L'instant est solennel : j'exprime par la présente mon plus profond mépris à tous les députés ayant voté hier pour le passage de 217 à 235 jours de travail annuels, sans que d'ailleurs ce chiffre soit une véritable limite. Que si un heureux hasard amenait l'un d'entre eux à lire ces lignes, qu'il sente un gros crachat binaire s'écraser sur son Å“il gauche et couler doucement, gluant et chaud, le long de sa face de requin, lui le vil parasite du système, incapable d'avoir la dignité de s'auto-réformer avant de réformer les autres…

Que ceux qui se sont abstenus subissent le même sort.

Que les résistants soient remerciés : courage, plus que quatre ans à tenir !

Edit 11/07/2008
Il semblerait même que le maximum soit de 282 jours annuels.
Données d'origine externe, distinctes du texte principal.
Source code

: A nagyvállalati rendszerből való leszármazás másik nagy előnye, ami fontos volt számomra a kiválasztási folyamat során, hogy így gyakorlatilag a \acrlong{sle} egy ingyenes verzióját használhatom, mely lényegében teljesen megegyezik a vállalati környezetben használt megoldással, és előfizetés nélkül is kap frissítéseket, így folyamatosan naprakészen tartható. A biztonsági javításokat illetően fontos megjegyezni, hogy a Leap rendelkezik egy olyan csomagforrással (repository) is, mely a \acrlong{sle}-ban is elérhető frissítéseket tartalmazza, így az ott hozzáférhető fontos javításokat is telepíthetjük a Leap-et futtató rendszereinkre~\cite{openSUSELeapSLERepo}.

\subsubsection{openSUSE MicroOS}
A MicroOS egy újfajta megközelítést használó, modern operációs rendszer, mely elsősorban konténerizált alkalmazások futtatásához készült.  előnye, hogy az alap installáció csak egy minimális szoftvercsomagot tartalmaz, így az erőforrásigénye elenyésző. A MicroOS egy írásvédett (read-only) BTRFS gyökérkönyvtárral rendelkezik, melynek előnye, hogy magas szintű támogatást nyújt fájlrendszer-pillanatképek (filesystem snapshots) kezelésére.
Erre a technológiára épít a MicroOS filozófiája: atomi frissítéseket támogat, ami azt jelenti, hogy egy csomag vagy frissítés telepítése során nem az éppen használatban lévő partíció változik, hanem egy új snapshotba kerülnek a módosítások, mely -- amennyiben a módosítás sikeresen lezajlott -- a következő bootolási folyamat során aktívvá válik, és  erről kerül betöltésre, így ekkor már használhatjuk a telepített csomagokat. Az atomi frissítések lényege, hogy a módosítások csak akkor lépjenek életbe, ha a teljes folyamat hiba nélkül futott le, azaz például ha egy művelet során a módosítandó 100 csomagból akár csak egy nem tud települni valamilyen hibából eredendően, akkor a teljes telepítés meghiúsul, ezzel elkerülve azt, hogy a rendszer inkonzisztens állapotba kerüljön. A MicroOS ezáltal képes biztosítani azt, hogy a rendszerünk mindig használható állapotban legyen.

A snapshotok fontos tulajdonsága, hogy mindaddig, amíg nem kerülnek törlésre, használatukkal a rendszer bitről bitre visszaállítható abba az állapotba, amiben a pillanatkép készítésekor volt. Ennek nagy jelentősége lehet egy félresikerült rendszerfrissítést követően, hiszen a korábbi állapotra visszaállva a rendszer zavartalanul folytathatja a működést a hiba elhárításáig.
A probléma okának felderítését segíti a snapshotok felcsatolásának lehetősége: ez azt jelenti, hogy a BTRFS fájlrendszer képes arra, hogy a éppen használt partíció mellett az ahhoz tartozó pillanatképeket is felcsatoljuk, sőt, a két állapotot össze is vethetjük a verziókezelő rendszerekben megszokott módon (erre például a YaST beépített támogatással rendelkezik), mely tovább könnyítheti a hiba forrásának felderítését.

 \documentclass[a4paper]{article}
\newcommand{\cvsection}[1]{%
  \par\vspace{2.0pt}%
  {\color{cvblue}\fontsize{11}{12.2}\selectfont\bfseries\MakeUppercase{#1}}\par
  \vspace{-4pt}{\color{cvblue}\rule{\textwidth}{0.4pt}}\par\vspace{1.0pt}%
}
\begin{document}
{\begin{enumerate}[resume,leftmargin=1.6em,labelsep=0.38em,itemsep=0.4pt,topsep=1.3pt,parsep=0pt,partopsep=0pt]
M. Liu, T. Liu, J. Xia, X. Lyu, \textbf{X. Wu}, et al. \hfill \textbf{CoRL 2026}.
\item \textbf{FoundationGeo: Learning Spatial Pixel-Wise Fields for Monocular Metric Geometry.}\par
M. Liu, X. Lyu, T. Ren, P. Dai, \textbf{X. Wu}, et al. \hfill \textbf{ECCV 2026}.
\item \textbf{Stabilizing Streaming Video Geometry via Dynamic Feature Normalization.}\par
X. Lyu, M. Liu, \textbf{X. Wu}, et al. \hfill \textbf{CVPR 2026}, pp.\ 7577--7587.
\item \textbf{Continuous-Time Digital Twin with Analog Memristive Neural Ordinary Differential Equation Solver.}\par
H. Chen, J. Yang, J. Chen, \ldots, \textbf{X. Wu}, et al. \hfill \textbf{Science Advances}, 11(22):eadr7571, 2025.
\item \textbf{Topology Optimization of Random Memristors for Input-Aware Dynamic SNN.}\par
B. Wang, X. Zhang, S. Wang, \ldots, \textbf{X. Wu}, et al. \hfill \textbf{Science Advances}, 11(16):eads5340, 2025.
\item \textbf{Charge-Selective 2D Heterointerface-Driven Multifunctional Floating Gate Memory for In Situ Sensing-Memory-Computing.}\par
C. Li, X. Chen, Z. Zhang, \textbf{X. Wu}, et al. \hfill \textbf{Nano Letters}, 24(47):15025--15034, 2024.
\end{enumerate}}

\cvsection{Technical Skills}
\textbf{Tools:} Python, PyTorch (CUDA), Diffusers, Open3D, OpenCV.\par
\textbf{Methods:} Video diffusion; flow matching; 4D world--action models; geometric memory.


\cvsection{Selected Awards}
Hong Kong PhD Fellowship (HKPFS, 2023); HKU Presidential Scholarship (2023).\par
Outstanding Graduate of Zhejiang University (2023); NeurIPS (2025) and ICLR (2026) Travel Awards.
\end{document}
Les bras m'en tombent devant la concentration de connerie que cette idée et son adoption doit nécessiter ; c'est inhumain d'être aussi stupide…
Pour l'heure, les sénateurs sont le dernier rempart à cet assaut des forces du mal. On croise les doigts mais l'espoir est faible.

Edit 27/07/2008
Et bien le texte est voté. Il n'y a plus qu'à espérer que la rentrée sera chaude. Burn baby, burn…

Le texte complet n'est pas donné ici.